**YOUR TASK:**
Every entry in the following data should be output exactly.

**RECORDS FOR THIS TASK:**
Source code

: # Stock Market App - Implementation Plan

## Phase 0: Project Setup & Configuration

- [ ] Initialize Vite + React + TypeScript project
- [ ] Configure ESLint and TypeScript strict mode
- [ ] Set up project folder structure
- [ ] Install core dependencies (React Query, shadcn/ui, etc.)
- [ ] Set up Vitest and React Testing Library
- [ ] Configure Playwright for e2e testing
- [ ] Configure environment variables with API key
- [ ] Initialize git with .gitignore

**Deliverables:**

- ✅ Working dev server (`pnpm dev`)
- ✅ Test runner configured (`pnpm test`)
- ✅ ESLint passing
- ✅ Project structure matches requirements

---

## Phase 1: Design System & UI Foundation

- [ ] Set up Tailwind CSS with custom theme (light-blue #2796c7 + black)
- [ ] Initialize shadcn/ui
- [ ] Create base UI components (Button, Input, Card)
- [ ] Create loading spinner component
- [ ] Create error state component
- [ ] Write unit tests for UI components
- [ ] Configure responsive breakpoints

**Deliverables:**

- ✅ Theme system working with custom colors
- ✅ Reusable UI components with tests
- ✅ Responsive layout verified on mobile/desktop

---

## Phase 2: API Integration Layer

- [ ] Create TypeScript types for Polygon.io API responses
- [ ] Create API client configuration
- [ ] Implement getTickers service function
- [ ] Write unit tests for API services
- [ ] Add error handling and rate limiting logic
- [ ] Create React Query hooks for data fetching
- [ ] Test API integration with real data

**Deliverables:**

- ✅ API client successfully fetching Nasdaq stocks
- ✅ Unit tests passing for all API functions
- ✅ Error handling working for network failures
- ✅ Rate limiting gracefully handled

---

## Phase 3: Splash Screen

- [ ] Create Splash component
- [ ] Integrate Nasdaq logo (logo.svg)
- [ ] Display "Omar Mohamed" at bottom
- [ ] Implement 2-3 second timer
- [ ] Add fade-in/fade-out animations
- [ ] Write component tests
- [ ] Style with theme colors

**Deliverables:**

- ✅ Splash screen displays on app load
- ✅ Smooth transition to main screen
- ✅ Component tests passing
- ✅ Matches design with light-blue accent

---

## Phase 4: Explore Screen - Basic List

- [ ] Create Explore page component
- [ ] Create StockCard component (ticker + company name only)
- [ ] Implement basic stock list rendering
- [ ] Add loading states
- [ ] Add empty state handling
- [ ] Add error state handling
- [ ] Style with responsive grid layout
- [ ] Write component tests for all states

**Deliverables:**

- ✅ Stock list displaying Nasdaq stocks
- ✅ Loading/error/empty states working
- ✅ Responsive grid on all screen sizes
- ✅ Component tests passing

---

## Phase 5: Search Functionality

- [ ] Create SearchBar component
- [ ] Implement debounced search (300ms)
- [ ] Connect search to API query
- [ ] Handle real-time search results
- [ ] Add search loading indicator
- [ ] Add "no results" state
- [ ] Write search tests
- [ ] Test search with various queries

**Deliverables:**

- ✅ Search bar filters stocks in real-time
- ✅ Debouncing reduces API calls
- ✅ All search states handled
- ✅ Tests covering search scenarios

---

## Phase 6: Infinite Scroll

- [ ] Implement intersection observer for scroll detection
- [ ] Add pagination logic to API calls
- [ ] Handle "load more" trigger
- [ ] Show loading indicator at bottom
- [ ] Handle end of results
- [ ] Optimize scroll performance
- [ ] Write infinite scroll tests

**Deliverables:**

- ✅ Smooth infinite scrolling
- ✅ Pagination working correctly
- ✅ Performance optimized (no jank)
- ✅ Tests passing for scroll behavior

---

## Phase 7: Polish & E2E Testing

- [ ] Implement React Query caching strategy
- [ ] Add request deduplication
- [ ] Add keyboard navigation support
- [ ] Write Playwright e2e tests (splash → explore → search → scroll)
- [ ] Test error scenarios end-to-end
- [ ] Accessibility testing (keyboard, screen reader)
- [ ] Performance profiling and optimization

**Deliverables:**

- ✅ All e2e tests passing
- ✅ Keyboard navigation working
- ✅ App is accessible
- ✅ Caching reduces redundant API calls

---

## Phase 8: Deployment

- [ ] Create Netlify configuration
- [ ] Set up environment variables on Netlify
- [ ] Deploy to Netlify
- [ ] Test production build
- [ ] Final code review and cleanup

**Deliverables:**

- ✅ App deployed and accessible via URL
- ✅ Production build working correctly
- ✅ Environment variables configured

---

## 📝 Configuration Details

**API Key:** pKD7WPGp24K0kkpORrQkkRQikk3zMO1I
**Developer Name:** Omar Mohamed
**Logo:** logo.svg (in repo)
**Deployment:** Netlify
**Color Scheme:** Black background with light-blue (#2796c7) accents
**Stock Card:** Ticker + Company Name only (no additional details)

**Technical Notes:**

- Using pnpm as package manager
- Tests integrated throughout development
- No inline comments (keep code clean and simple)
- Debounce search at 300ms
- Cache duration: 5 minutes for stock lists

**FINAL ANSWER:**
Source code

: # Stock Market App - Implementation Plan

## Phase 0: Project Setup & Configuration

- [ ] Initialize Vite + React + TypeScript project
- [ ] Configure ESLint and TypeScript strict mode
- [ ] Set up project folder structure
- [ ] Install core dependencies (React Query, shadcn/ui, etc.)
- [ ] Set up Vitest and React Testing Library
- [ ] Configure Playwright for e2e testing
- [ ] Configure environment variables with API key
- [ ] Initialize git with .gitignore

**Deliverables:**

- ✅ Working dev server (`pnpm dev`)
- ✅ Test runner configured (`pnpm test`)
- ✅ ESLint passing
- ✅ Project structure matches requirements

---

## Phase 1: Design System & UI Foundation

- [ ] Set up Tailwind CSS with custom theme (light-blue #2796c7 + black)
- [ ] Initialize shadcn/ui
- [ ] Create base UI components (Button, Input, Card)
- [ ] Create loading spinner component
- [ ] Create error state component
- [ ] Write unit tests for UI components
- [ ] Configure responsive breakpoints

**Deliverables:**

- ✅ Theme system working with custom colors
- ✅ Reusable UI components with tests
- ✅ Responsive layout verified on mobile/desktop

---

## Phase 2: API Integration Layer

- [ ] Create TypeScript types for Polygon.io API responses
- [ ] Create API client configuration
- [ ] Implement getTickers service function
- [ ] Write unit tests for API services
- [ ] Add error handling and rate limiting logic
- [ ] Create React Query hooks for data fetching
- [ ] Test API integration with real data

**Deliverables:**

- ✅ API client successfully fetching Nasdaq stocks
- ✅ Unit tests passing for all API functions
- ✅ Error handling working for network failures
- ✅ Rate limiting gracefully handled

---

## Phase 3: Splash Screen

- [ ] Create Splash component
- [ ] Integrate Nasdaq logo (logo.svg)
- [ ] Display "Omar Mohamed" at bottom
- [ ] Implement 2-3 second timer
- [ ] Add fade-in/fade-out animations
- [ ] Write component tests
- [ ] Style with theme colors

**Deliverables:**

- ✅ Splash screen displays on app load
- ✅ Smooth transition to main screen
- ✅ Component tests passing
- ✅ Matches design with light-blue accent

---

## Phase 4: Explore Screen - Basic List

- [ ] Create Explore page component
- [ ] Create StockCard component (ticker + company name only)
- [ ] Implement basic stock list rendering
- [ ] Add loading states
- [ ] Add empty state handling
- [ ] Add error state handling
- [ ] Style with responsive grid layout
- [ ] Write component tests for all states

**Deliverables:**

- ✅ Stock list displaying Nasdaq stocks
- ✅ Loading/error/empty states working
- ✅ Responsive grid on all screen sizes
- ✅ Component tests passing

---

## Phase 5: Search Functionality

- [ ] Create SearchBar component
- [ ] Implement debounced search (300ms)
- [ ] Connect search to API query
- [ ] Handle real-time search results
- [ ] Add search loading indicator
- [ ] Add "no results" state
- [ ] Write search tests
- [ ] Test search with various queries

**Deliverables:**

- ✅ Search bar filters stocks in real-time
- ✅ Debouncing reduces API calls
- ✅ All search states handled
- ✅ Tests covering search scenarios

---

## Phase 6: Infinite Scroll

- [ ] Implement intersection observer for scroll detection
- [ ] Add pagination logic to API calls
- [ ] Handle "load more" trigger
- [ ] Show loading indicator at bottom
- [ ] Handle end of results
- [ ] Optimize scroll performance
- [ ] Write infinite scroll tests

**Deliverables:**

- ✅ Smooth infinite scrolling
- ✅ Pagination working correctly
- ✅ Performance optimized (no jank)
- ✅ Tests passing for scroll behavior

---

## Phase 7: Polish & E2E Testing

- [ ] Implement React Query caching strategy
- [ ] Add request deduplication
- [ ] Add keyboard navigation support
- [ ] Write Playwright e2e tests (splash → explore → search → scroll)
- [ ] Test error scenarios end-to-end
- [ ] Accessibility testing (keyboard, screen reader)
- [ ] Performance profiling and optimization

**Deliverables:**

- ✅ All e2e tests passing
- ✅ Keyboard navigation working
- ✅ App is accessible
- ✅ Caching reduces redundant API calls

---

## Phase 8: Deployment

- [ ] Create Netlify configuration
- [ ] Set up environment variables on Netlify
- [ ] Deploy to Netlify
- [ ] Test production build
- [ ] Final code review and cleanup

**Deliverables:**

- ✅ App deployed and accessible via URL
- ✅ Production build working correctly
- ✅ Environment variables configured

---

## 📝 Configuration Details

**API Key:** pKD7WPGp24K0kkpORrQkkRQikk3zMO1I
**Developer Name:** Omar Mohamed
**Logo:** logo.svg (in repo)
**Deployment:** Netlify
**Color Scheme:** Black background with light-blue (#2796c7) accents
**Stock Card:** Ticker + Company Name only (no additional details)

**Technical Notes:**

- Using pnpm as package manager
- Tests integrated throughout development
- No inline comments (keep code clean and simple)
- Debounce search at 300ms
- Cache duration: 5 minutes for stock lists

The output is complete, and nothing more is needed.